叶飞白沉眸一瞬,若无其事地将通讯仪放在段景枕边,说道:“要去赴约吗?”
段景扭过头,没有回答,而是说道:“这几天你先住我家吧。”
“这不太方便。”叶飞白说:“我住酒店就可以了,那些人一击不成,近期应该不会再回来了,我相信首都的安保还是很不错的。”

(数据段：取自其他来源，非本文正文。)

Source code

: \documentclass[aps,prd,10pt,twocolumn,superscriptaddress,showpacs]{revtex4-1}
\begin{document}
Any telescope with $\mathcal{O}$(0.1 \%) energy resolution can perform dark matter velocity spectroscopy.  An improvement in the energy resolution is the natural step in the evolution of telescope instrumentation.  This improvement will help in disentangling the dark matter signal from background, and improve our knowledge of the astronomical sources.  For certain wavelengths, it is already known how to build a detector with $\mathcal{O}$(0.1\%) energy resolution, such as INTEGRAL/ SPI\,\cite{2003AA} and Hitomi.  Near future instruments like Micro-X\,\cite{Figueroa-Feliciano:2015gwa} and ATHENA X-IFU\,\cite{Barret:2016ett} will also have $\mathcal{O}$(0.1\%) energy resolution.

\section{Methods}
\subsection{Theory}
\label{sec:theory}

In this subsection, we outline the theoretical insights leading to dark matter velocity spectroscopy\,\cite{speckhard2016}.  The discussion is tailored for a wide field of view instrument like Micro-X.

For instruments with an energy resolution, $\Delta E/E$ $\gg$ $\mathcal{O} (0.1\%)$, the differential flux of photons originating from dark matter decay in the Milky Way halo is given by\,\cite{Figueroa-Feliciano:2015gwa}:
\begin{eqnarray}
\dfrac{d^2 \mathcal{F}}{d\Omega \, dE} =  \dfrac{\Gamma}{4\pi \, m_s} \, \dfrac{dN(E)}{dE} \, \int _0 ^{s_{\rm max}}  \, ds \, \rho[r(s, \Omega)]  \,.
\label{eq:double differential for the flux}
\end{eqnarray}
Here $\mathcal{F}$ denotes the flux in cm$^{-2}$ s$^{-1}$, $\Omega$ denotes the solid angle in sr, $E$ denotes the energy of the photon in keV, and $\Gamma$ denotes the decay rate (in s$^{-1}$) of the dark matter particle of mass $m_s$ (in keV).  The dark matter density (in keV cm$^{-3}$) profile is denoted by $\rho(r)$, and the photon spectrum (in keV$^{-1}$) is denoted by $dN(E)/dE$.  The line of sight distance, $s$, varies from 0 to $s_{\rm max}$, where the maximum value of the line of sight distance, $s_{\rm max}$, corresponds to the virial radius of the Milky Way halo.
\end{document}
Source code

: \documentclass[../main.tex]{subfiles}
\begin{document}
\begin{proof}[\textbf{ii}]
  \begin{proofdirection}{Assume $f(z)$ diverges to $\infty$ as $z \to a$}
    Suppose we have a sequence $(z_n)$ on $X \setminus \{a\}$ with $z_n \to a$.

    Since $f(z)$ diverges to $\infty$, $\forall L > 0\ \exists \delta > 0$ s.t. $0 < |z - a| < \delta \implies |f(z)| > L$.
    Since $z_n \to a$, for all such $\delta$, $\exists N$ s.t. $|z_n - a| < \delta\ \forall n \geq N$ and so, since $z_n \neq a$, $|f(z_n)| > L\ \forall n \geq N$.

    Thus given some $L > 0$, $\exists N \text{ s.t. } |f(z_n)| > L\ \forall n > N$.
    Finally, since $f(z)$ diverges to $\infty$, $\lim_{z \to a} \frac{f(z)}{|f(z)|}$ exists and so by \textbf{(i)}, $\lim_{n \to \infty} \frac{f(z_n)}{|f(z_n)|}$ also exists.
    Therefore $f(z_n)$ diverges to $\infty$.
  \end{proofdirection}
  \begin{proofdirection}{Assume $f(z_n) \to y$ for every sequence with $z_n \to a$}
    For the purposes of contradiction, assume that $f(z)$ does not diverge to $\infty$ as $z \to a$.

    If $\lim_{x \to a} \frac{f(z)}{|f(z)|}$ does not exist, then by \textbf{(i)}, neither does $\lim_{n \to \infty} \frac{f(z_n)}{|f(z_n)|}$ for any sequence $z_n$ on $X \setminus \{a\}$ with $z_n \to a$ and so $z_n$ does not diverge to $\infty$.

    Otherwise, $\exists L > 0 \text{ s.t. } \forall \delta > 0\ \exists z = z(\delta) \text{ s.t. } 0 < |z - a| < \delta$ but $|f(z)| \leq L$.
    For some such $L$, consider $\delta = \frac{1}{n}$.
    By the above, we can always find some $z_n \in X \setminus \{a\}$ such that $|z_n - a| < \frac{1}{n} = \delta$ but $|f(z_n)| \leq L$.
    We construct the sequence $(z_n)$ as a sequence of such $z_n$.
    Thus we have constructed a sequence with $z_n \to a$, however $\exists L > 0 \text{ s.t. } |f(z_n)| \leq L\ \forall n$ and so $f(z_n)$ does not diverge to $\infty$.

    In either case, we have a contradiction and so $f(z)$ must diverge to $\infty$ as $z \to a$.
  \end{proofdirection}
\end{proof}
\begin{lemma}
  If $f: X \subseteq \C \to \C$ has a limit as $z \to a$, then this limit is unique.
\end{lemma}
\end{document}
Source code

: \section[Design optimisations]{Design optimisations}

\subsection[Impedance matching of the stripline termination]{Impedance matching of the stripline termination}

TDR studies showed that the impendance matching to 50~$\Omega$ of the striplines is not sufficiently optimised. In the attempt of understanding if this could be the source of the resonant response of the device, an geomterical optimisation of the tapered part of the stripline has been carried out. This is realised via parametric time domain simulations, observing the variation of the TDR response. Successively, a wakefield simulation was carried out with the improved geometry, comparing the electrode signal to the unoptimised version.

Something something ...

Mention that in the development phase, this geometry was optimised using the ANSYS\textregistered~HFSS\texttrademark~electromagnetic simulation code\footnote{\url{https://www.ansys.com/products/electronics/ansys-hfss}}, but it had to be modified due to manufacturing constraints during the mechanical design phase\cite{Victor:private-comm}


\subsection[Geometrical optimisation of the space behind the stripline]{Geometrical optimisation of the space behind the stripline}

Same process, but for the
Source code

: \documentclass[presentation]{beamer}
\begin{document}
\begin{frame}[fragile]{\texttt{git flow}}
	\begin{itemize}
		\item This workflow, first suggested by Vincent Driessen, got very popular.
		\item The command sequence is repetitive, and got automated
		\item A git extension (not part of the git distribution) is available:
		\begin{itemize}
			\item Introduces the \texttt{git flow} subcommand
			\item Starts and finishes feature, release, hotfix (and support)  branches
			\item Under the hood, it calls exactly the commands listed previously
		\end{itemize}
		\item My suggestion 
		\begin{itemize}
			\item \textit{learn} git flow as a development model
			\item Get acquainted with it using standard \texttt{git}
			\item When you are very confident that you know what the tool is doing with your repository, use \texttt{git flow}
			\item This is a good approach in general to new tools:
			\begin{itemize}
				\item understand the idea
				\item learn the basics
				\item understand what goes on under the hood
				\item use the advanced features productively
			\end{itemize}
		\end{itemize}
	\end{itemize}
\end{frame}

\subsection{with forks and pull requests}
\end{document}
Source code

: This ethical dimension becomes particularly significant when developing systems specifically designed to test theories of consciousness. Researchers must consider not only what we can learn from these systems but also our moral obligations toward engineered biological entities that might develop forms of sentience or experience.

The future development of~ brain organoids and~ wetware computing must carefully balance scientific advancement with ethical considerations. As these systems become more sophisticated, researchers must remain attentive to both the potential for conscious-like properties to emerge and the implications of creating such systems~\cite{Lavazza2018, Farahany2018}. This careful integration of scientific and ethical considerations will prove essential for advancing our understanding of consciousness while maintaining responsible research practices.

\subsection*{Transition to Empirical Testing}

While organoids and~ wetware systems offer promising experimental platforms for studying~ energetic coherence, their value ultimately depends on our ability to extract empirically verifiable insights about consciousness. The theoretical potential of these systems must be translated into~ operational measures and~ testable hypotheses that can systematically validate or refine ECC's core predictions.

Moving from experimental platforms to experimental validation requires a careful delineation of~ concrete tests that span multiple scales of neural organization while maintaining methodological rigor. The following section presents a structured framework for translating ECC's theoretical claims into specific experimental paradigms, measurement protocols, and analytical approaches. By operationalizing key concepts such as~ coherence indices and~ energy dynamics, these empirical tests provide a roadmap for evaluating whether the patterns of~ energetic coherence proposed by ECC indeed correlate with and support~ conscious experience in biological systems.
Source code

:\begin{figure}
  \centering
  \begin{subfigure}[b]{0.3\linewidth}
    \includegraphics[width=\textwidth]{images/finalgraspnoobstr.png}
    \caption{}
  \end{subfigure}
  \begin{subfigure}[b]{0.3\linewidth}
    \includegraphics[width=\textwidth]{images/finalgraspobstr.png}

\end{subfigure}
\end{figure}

段景背后的伤口虽然尚未愈合,但已经并无大碍,只需要连续上药静养几天就行了,他翻身坐起来示意叶飞白帮他拿过衣服,漫不经心地说道:“不是住在我爸妈那里,我在市区有套房子,出门采买挺方便的,我上学的时候一般去那儿住。”
叶飞白有些松动,想了想问道:“不会打扰你吗?”
“不会。”段景冲他勾唇一笑,将扣子系上,说道:“我也会回去住,如果你愿意给我做饭暖床,那就再好不过了。”
叶飞白也微微一笑,说:“可以。”
段景穿好衣服,一双灼灼的桃花眼挺有深意地看着叶飞白,出其不意地伸出手揽住叶飞白的腰身。
叶飞白一不留神没站稳,直接扑到了段景的怀里。
“我有时候挺搞不懂的,你到底是真不明白还是假不明白。”段景抚摸着叶飞白的长发,嗅着他身上很浅淡好闻的香气,说:“要是对我没意思,就别给我希望,难道你不知道这样吊着我会让我很难受?”
叶飞白脸上的表情微微凝固一瞬,便轻叹口气恢复如常。
他推了推段景的肩膀,却没有将人推开。
“我们不合适的,小景。”叶飞白拍了拍段景的后背,说:“把我放开吧,这里随时都有人可能进来,被人看到影响不好。”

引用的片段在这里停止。